Grouping Results (GROUP BY Clause)
The above summary queries are similar to the totals at the bottom of a report. They condense
all the detailed data in the report into a single summary row of data. However, it is
often useful to have subtotals in reports. We can use the GROUP BY clause of the
SELECT statement to do this. A query that includes the GROUP BY clause is called a
grouped query, because it groups the data from the SELECT table(s) and produces a
single summary row for each group. The columns named in the GROUP BY clause are
called the grouping columns. The ISO standard requires the SELECT clause and the
GROUP BY clause to be closely integrated. When GROUP BY is used, each item in the
SELECT list must be single-valued per group. Further, the SELECT clause may contain
only:
n column names;
n aggregate functions;
n constants;
n an expression involving combinations of the above.
All column names in the SELECT list must appear in the GROUP BY clause unless the
name is used only in an aggregate function. The contrary is not true: there may be column
names in the GROUP BY clause that do not appear in the SELECT list. When the WHERE
clause is used with GROUP BY, the WHERE clause is applied first, then groups are
formed from the remaining rows that satisfy the search condition.
The ISO standard considers two nulls to be equal for purposes of the GROUP BY
clause. If two rows have nulls in the same grouping columns and identical values in all the
non-null grouping columns, they are combined into the same group.
Example 5.17 Use of GROUP BY
Find the number of staff working in each branch and the sum of their salaries.
SELECT branchNo, COUNT(staffNo) AS myCount, SUM(salary) AS mySum
FROM Staff
GROUP BY branchNo
ORDER BY branchNo;
It is not necessary to include the column names staffNo and salary in the GROUP BY list
because they appear only in the SELECT list within aggregate functions. On the other
hand, branchNo is not associated with an aggregate function and so must appear in the
GROUP BY list. The result table is shown in Table 5.17.

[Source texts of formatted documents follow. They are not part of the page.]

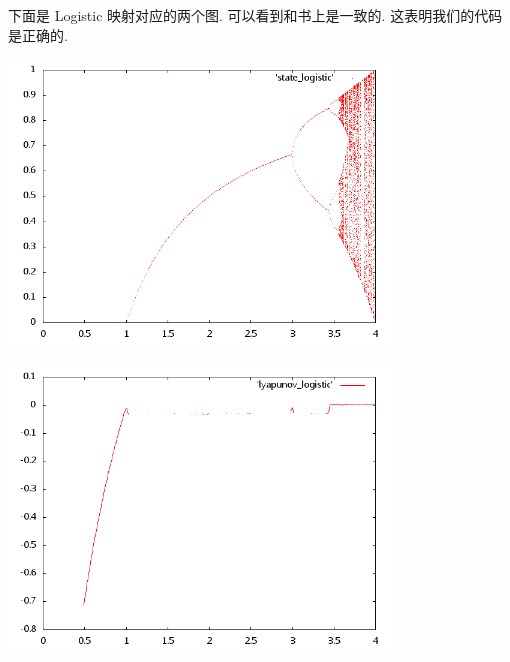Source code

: \documentclass{ctexart}
\begin{document}
下面是 Logistic 映射对应的两个图. 可以看到和书上是一致的. 这表明我们的代码是正确的.
\begin{center}
\includegraphics[width=4in]{state_logistic.png}
\end{center}

\begin{center}
\includegraphics[width=4in]{lyapunov_logistic.png}
\end{center}
\end{document}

Conceptually, SQL performs the query as follows:
(1) SQL divides the staff into groups according to their respective branch numbers.
Within each group, all staff have the same branch number. In this example, we get
three groups:
(2) For each group, SQL computes the number of staff members and calculates the
sum of the values in the salary column to get the total of their salaries. SQL generates
a single summary row in the query result for each group.
(3) Finally, the result is sorted in ascending order of branch number, branchNo.
The SQL standard allows the SELECT list to contain nested queries (see Section 5.3.5).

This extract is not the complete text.